The North Carolina Court of Appeals' unanimous decision in Torrence v. Nationwide Budget Finances dramatically
reshapes the law governing the unconscionability of arbitration clauses. The Court of Appeals held that the United
States Supreme Court’s recent rulings regarding arbitration clauses in AT&T Mobility LLC v. Concepcion and American Express Co. v. Italian Colors Restaurant have undermined
North Carolina Supreme Court’s reasoning in Tillman v. Commercial Credit Corp., the leading North
Carolina case on the unconscionability of arbitration clauses. If Torrence stands, it will eliminate the current test for determining whether an arbitration clause is substantively unconscionable and, by extension, the entire test announced in Tillman regarding the unconscsionability of arbitration clauses.
This
case arises out of the relationship between two borrowers, James Torrence and
Tonya Burke, and County Bank of Rehoboth Beach, an FDIC insured Delaware bank
that offered short-term consumer loans in North Carolina. In 2003 and 2004, the borrowers obtained
eighteen loans or loan renewals from County Bank. The borrowers signed an identical note and
disclosure agreement in connection with each loan or renewal which contained an
agreement to arbitrate all disputes that arose from the loans and a waiver of
the borrower’s right to participate in a class action related to the loans. The National Arbitration Forum ceased
conducting arbitrations shortly after the borrowers signed the loan agreements.
The
borrowers subsequently brought claims against the defendants alleging
violations of North Carolina’s Consumer Finance Act, the North Carolina unfair
trade practice laws, and North Carolina usury laws. The plaintiffs sought to have the matter
certified as a class action. The
defendants responded by filing an answer, a motion to dismiss due to lack of
personal jurisdiction, and a motion to compel arbitration.
The
trial court denied the motion to compel arbitration, denied the motion to
dismiss, and granted a motion certifying the action as a class action. The trial court denied the motion to compel
arbitration based, in part, on the grounds that the arbitration agreements were
procedurally and substantively unconscionable.

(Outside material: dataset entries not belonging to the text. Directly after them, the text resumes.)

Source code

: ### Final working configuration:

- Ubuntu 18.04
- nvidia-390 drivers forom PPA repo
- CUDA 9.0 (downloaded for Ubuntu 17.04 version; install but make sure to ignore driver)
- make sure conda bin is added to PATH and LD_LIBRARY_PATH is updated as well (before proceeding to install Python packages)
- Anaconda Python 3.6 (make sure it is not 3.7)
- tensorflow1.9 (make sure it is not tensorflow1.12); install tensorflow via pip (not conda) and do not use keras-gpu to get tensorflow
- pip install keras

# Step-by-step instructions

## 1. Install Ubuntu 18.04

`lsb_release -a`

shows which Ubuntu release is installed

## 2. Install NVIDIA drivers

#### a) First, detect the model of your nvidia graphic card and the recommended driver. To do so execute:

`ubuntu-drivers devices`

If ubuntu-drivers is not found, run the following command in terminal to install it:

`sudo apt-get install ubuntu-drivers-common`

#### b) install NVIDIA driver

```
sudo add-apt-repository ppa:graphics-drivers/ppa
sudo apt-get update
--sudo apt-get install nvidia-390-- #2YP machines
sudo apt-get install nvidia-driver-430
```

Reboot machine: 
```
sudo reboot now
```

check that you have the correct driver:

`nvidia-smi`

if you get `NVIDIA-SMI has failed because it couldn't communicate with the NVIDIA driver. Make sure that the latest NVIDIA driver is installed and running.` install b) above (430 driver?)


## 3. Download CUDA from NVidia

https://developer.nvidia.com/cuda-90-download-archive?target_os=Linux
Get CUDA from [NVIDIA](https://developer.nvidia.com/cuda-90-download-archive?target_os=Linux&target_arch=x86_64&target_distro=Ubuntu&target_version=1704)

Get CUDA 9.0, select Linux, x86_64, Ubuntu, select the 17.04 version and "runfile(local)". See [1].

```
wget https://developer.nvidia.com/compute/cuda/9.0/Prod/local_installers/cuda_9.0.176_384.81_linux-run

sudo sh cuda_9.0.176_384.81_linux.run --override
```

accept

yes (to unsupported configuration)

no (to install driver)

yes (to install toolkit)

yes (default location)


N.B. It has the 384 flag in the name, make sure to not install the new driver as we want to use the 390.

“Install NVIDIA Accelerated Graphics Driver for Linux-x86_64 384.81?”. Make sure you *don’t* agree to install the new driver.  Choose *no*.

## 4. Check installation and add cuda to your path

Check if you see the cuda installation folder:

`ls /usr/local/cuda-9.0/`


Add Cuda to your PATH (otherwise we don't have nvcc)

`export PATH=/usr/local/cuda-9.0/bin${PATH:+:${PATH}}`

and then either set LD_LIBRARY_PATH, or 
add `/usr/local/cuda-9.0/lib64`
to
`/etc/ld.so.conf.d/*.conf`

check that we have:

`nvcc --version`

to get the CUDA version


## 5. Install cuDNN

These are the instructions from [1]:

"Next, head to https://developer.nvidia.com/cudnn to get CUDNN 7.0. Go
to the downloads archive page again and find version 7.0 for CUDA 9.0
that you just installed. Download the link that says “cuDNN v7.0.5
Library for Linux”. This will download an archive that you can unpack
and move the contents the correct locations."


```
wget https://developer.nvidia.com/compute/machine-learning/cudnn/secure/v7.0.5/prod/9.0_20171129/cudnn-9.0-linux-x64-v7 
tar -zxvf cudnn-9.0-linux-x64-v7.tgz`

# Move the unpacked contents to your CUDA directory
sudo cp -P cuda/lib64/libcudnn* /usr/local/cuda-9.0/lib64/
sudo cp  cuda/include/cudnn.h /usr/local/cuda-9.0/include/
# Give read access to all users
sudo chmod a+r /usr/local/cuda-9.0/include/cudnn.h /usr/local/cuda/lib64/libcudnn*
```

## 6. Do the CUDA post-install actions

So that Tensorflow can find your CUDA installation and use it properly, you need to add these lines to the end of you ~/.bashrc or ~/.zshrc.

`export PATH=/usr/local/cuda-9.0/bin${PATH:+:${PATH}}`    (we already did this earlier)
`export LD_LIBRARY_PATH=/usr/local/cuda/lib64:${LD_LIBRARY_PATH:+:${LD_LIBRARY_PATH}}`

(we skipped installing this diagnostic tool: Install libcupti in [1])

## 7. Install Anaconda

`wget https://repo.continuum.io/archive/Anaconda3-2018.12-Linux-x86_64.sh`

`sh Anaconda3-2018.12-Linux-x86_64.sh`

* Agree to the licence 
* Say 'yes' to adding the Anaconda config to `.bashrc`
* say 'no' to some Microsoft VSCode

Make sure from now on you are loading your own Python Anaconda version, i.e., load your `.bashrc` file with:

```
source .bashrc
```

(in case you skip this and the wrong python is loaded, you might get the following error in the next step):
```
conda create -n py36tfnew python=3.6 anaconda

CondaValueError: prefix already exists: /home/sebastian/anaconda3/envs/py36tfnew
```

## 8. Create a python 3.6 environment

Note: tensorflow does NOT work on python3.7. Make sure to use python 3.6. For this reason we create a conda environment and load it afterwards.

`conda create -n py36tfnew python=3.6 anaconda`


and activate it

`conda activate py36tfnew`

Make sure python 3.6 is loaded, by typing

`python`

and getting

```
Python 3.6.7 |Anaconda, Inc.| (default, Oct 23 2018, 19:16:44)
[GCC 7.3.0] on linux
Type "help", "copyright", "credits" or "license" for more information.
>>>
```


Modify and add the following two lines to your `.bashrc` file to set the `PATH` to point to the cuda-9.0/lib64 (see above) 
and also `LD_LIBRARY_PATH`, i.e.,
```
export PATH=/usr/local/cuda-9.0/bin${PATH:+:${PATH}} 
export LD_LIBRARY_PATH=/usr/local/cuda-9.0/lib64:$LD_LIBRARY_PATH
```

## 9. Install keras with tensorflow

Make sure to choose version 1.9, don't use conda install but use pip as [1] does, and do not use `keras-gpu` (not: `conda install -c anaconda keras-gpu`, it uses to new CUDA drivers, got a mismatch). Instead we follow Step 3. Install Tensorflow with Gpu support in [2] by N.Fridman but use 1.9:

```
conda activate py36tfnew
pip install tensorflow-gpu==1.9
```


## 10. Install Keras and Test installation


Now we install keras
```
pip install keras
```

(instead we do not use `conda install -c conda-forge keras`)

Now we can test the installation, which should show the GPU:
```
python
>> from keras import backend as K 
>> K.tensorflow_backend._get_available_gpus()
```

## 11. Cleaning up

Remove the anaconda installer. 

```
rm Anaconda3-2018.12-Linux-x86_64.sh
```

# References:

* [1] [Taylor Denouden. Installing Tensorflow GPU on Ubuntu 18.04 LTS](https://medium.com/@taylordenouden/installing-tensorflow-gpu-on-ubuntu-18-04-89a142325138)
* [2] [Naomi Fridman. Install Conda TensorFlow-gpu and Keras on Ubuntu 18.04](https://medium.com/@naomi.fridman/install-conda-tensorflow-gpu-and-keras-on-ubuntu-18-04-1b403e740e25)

The defendants immediately appealed the trial court’s order.
After
reviewing the applicable cases, the Court of Appeals found itself “in the
difficult position that the holdings of the North Carolina Supreme Court in Tillman conflict with those of the
United States Supreme Court in Concepcion
and Italian Colors.”
The
United States Supreme Court’s opinions, which were both issued after Tillman, rejected the various factors
the North Carolina Supreme Court utilized in Tillman to determine that an arbitration clause was substantively
unconscionable. These factors were (1)
prohibitively high arbitration costs; (2) an arbitration clause that is
excessively one sided and lacking mutuality; and (3) a provision in the
arbitration agreement which prohibited joinder of claims and class actions.
The
Court of Appeals determined that the trial court should not have focused on the
potential for prohibitively high arbitration costs because, in Italian Colors,
the United States Supreme Court rejected the Second Circuit’s approach which
focused on the cost of developing evidence which the parties could use to
support their claims. The reasoning of
Italian Colors was construed by the Court of Appeals “as eliminating the type
of cost analysis applied by the North Carolina Supreme Court in Tillman.”
The
one sided nature of an arbitration agreement was no longer a valid ground for
finding the arbitration clause to be unconscionable because the United States
Supreme Court “in Concepcion was
dismissive of the idea that an arbitration agreement, apart from any other form
of contract, could be found unconscionable based upon its adhesive
nature.” Given that most consumer
contracts are now contracts of adhesion, “the one-sided quality of an
arbitration agreement is not sufficient to find it substantively unconscionable.”
Finally,
the United States Supreme Court’s opinions in both Concepcion and Italian Colors
precluded using the presence of a class action waiver in an arbitration
agreement as a ground for finding the agreement to be substantively unconscionable. Such an arrangement is not unconscionable
because parties are able to “‘effectively vindicate’ their rights in the
context of a bilateral arbitration.”
After
applying Concepcion and Italian Colors, there were no remaining
grounds to find the arbitration agreement at issue to be substantively
unconscionable. Because under Tillman a
contract must be both procedurally and substantively unconscionable to be
declared unenforceable, the lack of substantive unconscionability required the
reversal of the trial court’s order.
As the Court of Appeals’ analysis focused on the
Tillman factors generally and not the
specifics facts of this case, this case could spell the end of the Tillman test and broaden the ability of
corporations to utilize arbitration clauses in consumer contracts. However, given that the opinion finds that a
North Carolina Supreme Court opinion is no longer applicable and will have a
large impact on consumer transactions across the state, it is likely that the
North Carolina Supreme Court will weigh in on Tillman’s continuing viability before this case is over.